*EXTRACTED INFORMATION*.
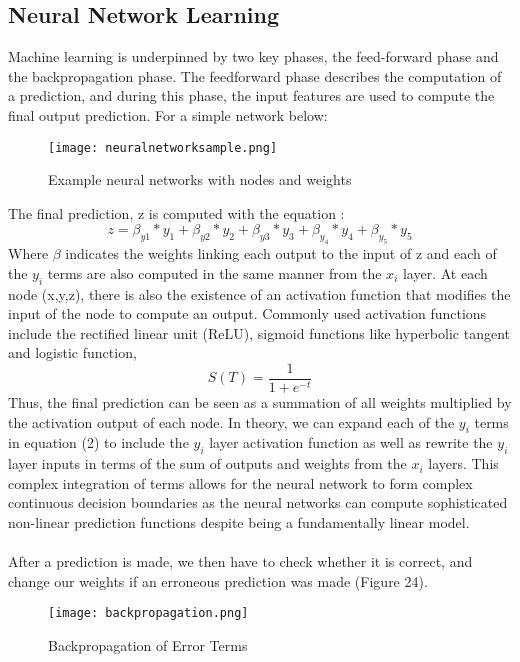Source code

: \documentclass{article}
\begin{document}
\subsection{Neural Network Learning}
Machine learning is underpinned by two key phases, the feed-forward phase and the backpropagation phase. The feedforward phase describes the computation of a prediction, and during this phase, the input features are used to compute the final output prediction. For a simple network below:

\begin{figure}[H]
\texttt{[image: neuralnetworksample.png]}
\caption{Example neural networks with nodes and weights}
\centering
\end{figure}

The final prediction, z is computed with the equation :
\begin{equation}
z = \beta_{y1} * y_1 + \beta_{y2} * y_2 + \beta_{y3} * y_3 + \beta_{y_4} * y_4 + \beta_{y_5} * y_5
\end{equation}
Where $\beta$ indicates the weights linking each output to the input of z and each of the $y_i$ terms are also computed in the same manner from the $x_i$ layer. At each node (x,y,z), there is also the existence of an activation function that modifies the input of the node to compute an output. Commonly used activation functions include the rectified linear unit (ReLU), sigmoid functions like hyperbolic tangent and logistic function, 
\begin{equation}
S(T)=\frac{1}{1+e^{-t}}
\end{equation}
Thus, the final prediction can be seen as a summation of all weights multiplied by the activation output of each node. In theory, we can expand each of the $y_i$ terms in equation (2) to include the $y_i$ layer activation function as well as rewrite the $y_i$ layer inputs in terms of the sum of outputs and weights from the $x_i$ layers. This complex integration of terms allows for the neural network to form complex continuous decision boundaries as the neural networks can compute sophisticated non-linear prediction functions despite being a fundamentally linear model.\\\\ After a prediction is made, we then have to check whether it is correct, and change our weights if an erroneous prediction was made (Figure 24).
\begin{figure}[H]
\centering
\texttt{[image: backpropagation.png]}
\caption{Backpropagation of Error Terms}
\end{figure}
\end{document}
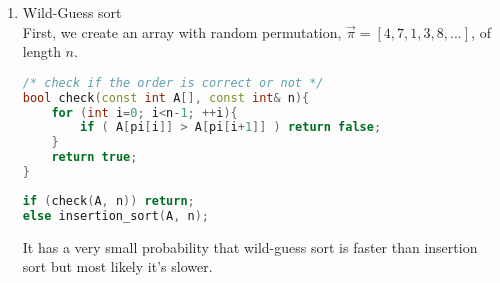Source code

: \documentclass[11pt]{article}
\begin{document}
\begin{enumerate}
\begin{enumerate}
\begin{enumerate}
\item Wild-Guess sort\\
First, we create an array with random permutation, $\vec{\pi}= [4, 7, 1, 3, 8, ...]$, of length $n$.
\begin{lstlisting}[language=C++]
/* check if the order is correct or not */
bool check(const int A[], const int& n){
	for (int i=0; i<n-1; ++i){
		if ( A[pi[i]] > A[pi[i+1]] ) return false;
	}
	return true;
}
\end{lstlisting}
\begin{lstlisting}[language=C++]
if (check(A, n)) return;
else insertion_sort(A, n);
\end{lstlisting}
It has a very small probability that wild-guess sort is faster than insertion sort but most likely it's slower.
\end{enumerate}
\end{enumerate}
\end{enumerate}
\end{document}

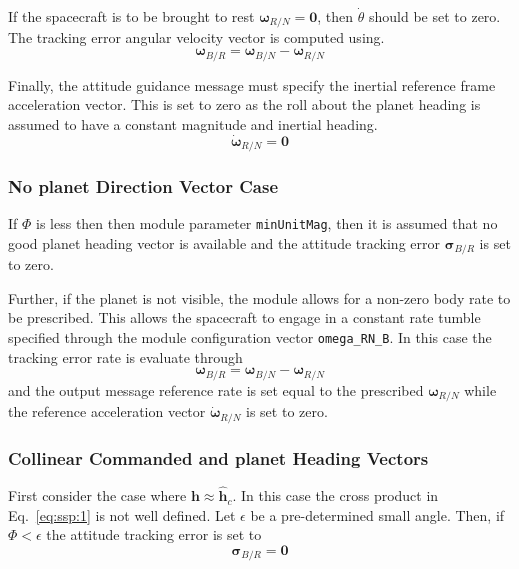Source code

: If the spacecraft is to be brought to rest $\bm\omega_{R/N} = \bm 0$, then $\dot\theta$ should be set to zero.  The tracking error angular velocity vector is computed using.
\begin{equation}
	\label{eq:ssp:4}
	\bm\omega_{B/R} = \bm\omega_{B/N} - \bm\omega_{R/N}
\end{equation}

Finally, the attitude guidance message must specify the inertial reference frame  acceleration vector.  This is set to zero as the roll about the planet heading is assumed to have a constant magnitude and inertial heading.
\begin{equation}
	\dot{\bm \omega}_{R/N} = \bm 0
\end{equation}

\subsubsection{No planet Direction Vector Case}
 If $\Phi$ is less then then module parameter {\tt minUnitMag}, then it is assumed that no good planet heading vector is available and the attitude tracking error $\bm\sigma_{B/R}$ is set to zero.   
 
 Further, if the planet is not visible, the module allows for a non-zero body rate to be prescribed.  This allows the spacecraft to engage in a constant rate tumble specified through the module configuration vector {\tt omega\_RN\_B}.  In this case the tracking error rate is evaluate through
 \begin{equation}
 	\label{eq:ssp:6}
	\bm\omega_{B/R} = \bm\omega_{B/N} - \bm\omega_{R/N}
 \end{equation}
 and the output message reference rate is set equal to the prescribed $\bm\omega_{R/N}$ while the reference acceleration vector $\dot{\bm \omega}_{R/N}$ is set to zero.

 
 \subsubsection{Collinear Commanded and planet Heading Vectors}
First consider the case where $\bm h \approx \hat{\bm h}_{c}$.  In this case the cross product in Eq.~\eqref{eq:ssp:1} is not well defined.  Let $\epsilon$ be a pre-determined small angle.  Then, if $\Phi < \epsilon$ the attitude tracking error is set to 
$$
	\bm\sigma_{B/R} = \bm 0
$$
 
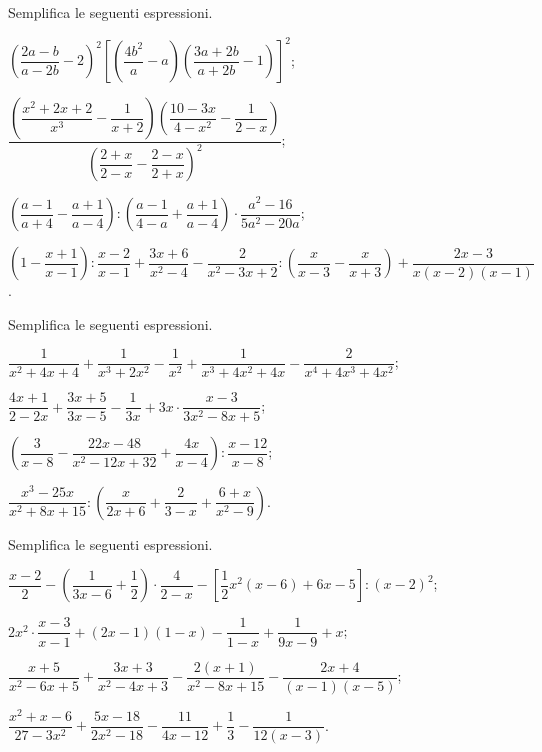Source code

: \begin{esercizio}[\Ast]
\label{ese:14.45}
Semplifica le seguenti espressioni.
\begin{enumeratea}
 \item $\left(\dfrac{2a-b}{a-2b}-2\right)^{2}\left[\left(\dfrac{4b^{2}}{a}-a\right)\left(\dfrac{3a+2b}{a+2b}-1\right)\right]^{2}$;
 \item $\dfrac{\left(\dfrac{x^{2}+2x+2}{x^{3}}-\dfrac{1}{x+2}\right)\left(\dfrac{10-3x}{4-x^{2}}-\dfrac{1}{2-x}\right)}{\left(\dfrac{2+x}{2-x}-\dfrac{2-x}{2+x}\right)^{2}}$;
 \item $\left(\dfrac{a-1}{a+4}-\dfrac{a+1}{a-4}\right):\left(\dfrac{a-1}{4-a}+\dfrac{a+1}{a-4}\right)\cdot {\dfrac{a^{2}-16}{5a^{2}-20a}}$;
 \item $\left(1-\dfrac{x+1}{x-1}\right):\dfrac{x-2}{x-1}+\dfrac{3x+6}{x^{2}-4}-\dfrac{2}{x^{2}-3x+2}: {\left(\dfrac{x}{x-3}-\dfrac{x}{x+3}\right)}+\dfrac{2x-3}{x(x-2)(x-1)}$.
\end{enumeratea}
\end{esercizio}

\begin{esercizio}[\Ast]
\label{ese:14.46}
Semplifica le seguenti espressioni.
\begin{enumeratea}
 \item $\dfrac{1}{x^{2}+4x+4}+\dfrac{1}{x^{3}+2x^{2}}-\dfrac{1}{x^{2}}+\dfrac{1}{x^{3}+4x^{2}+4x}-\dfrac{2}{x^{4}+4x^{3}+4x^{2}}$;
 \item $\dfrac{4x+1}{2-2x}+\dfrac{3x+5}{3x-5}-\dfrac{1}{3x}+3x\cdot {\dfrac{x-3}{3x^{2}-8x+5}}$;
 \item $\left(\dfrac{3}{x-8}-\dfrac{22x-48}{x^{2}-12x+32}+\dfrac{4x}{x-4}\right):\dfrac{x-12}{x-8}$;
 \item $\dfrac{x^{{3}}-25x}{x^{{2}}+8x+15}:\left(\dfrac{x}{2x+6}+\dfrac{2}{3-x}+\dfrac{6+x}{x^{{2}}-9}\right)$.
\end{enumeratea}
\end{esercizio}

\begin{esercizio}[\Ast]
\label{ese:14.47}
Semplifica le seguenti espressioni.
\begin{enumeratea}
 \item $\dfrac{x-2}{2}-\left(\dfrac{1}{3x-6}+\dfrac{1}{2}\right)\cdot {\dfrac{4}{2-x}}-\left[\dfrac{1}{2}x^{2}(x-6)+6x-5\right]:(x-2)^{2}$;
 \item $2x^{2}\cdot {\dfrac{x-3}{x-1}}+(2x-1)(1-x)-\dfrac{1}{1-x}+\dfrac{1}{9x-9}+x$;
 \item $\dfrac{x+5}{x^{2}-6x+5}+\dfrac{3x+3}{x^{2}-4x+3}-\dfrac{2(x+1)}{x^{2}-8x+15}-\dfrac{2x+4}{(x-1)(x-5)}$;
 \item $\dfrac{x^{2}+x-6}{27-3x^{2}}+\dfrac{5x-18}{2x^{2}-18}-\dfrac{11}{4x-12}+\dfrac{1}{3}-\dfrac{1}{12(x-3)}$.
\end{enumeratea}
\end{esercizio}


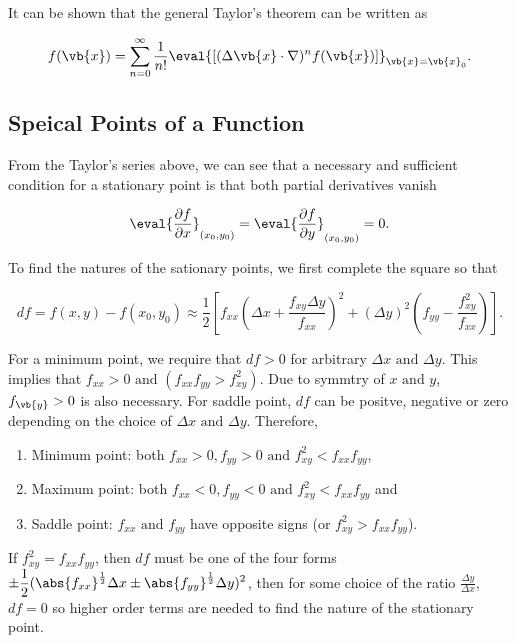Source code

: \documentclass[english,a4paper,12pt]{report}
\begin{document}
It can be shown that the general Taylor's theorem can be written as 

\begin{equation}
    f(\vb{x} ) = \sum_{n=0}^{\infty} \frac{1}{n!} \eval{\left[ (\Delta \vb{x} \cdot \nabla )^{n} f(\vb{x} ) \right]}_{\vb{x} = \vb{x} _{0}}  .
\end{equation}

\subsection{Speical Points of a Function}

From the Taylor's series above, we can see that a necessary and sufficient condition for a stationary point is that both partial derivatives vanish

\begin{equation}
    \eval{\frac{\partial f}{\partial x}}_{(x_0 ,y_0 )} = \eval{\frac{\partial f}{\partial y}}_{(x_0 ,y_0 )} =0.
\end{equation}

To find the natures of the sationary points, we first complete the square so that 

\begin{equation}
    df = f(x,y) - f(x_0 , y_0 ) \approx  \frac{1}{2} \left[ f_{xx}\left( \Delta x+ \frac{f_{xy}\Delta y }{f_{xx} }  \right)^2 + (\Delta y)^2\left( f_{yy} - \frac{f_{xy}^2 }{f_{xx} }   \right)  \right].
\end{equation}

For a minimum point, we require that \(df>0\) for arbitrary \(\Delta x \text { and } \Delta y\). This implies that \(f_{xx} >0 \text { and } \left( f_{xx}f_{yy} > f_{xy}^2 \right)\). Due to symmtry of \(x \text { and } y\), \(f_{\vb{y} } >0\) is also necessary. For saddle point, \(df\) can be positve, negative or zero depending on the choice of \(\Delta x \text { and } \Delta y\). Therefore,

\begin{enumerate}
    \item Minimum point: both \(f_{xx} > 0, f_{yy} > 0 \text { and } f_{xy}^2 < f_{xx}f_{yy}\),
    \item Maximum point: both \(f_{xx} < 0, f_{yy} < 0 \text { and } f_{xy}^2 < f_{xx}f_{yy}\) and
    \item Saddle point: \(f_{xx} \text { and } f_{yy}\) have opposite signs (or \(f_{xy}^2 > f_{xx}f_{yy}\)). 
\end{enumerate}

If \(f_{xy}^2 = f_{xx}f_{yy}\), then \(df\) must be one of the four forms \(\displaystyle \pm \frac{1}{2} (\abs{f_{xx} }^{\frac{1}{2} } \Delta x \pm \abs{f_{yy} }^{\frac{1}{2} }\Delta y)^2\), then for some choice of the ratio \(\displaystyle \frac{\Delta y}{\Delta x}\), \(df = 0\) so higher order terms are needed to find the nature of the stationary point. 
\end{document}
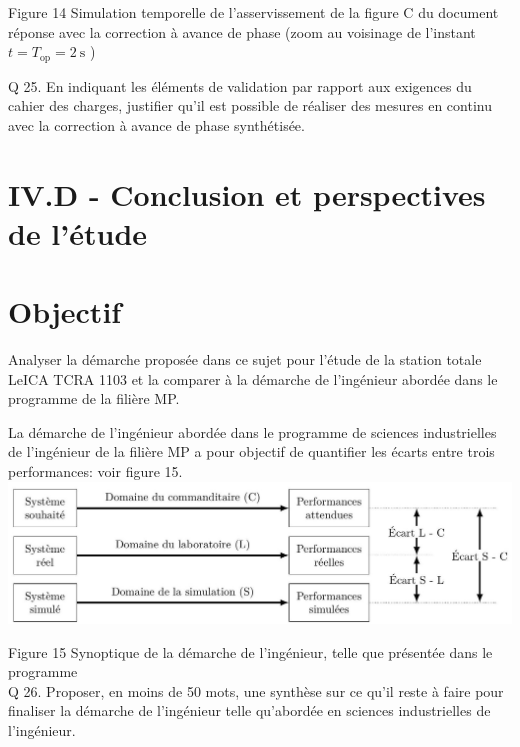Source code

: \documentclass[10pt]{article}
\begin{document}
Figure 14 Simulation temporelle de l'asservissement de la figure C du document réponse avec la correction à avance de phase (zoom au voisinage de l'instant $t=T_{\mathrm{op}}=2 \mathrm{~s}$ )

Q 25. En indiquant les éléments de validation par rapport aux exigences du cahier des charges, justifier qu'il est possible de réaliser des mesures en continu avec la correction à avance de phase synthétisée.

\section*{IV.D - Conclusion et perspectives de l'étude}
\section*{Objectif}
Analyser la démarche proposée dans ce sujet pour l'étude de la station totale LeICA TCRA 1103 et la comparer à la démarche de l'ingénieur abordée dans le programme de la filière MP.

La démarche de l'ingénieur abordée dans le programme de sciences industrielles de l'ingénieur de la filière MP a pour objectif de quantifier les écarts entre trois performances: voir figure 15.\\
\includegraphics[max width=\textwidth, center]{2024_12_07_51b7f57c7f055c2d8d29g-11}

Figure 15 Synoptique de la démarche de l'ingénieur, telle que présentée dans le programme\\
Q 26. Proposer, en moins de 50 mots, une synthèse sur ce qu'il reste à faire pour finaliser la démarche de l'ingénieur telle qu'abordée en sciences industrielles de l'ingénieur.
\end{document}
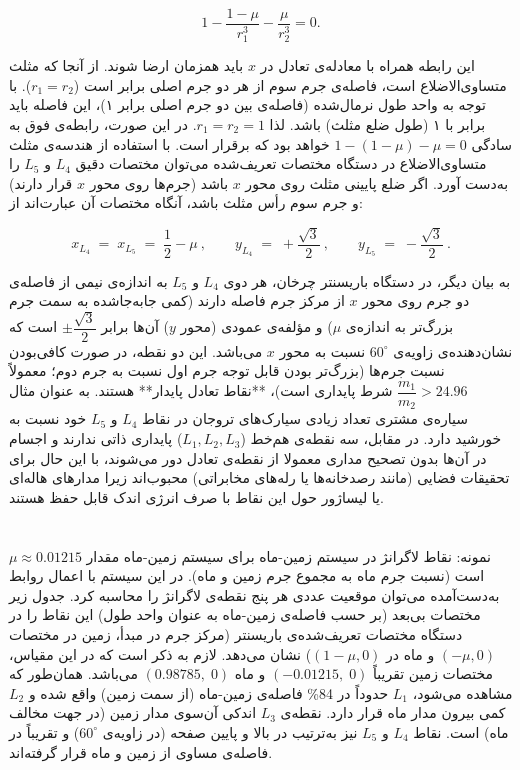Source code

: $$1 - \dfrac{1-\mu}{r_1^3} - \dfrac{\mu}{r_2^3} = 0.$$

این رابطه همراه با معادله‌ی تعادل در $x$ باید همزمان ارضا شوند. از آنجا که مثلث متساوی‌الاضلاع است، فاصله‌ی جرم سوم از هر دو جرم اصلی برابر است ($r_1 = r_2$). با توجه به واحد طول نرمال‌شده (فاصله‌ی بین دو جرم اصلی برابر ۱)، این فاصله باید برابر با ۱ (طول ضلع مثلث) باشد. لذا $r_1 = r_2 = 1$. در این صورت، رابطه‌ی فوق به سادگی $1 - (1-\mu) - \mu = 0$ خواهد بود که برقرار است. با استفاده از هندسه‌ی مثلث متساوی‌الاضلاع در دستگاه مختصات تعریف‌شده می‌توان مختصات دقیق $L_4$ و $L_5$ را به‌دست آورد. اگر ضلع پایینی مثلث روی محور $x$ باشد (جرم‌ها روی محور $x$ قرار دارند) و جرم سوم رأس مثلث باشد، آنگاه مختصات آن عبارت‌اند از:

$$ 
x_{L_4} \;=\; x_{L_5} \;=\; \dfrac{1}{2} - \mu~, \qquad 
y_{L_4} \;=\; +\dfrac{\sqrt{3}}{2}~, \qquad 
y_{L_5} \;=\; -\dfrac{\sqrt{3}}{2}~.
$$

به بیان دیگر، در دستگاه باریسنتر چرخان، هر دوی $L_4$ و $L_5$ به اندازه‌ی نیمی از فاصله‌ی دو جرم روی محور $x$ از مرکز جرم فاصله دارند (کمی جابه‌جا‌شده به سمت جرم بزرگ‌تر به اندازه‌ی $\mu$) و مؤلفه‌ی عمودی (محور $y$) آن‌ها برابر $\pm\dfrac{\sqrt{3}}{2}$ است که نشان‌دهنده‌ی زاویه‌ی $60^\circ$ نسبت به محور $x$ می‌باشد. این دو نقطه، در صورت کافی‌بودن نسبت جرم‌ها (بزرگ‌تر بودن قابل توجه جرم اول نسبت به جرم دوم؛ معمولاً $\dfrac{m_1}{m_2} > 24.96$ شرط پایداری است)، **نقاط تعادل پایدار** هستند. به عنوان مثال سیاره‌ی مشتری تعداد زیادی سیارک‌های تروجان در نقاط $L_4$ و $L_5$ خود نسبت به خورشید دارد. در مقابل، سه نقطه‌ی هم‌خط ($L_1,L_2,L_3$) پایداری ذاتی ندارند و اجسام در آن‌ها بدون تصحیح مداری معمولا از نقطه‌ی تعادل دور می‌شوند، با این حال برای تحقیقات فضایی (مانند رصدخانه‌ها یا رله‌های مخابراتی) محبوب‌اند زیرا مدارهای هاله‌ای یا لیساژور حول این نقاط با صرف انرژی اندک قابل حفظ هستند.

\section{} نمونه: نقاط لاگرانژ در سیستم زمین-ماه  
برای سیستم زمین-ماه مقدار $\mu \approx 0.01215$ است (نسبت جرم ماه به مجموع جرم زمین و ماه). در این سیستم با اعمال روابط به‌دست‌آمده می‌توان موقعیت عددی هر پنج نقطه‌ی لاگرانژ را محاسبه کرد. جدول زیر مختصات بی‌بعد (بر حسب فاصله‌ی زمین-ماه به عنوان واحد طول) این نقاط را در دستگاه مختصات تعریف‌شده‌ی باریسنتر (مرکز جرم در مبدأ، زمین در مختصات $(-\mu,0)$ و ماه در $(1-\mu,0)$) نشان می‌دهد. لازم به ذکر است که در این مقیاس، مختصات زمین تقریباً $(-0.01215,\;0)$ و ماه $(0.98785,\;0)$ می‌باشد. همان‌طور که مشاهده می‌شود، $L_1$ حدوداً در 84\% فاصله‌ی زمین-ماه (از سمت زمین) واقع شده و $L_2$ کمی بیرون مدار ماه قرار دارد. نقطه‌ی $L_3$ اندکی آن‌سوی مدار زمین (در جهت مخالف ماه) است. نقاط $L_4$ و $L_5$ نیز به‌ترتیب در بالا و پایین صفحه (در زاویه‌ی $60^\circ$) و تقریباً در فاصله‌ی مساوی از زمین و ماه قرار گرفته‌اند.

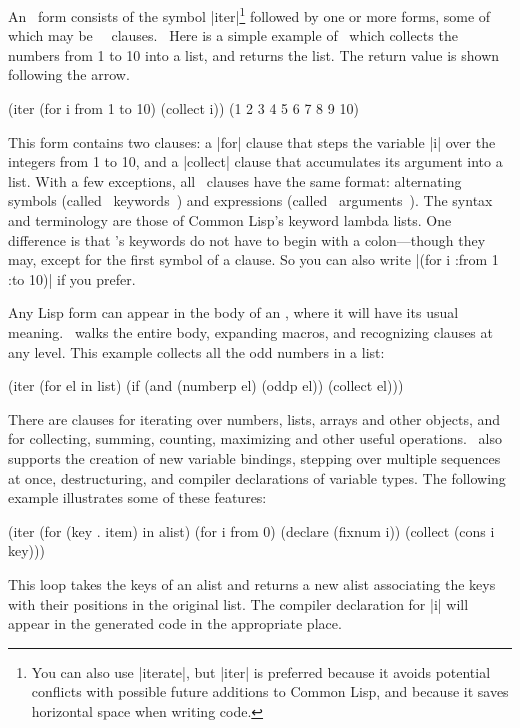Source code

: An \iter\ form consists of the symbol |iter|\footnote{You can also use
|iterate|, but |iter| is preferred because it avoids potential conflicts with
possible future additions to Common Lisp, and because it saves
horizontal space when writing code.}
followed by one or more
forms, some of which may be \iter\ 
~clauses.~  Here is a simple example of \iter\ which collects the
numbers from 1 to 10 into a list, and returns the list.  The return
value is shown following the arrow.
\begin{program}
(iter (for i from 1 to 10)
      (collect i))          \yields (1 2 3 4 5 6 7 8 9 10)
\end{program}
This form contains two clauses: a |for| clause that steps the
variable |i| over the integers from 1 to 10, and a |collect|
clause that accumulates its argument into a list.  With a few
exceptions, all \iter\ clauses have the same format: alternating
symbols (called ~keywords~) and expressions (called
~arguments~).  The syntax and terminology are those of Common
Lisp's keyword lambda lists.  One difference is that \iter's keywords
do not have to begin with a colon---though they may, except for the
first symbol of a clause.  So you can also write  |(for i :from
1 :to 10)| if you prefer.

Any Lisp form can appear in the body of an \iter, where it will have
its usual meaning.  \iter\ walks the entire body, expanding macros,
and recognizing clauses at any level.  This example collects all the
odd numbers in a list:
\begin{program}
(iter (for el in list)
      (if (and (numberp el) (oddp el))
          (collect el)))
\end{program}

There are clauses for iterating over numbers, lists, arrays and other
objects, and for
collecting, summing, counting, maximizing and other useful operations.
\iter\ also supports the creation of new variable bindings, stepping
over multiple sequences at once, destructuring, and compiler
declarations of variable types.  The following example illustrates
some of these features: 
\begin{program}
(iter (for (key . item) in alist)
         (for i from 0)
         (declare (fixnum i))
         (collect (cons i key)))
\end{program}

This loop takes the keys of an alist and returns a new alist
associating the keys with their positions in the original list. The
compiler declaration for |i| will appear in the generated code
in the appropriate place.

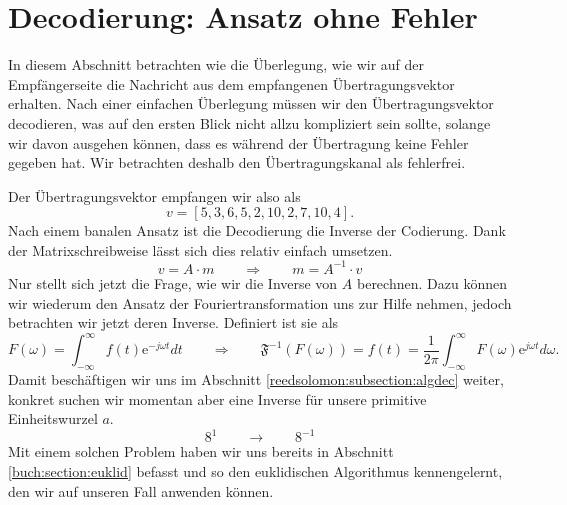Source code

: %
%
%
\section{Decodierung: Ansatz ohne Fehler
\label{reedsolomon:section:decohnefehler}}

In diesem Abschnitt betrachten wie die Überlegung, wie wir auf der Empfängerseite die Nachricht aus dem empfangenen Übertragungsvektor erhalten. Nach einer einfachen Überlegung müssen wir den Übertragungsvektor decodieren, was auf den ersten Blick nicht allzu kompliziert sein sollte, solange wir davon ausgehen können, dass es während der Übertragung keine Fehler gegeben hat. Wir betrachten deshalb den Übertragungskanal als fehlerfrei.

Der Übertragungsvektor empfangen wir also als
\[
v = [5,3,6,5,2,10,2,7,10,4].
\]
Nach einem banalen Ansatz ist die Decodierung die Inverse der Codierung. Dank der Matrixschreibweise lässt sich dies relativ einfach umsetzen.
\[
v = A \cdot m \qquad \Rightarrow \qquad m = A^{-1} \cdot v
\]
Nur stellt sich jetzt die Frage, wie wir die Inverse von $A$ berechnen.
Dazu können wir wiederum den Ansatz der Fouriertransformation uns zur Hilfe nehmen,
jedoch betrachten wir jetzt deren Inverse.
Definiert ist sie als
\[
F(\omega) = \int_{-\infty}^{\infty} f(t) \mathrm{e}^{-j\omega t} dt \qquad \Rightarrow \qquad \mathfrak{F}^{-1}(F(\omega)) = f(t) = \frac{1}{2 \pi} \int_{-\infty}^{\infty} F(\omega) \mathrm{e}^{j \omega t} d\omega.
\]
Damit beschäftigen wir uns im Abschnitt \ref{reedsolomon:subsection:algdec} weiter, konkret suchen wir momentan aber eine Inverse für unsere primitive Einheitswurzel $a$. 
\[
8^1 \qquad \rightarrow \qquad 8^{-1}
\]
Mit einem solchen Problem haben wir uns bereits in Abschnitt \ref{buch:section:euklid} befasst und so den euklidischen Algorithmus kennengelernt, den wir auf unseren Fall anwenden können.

*EXERCISE DETAILS*. Write out every line in the data that holds the string "will".

*RESULT*.
Any Lisp form can appear in the body of an \iter, where it will have
compiler declaration for |i| will appear in the generated code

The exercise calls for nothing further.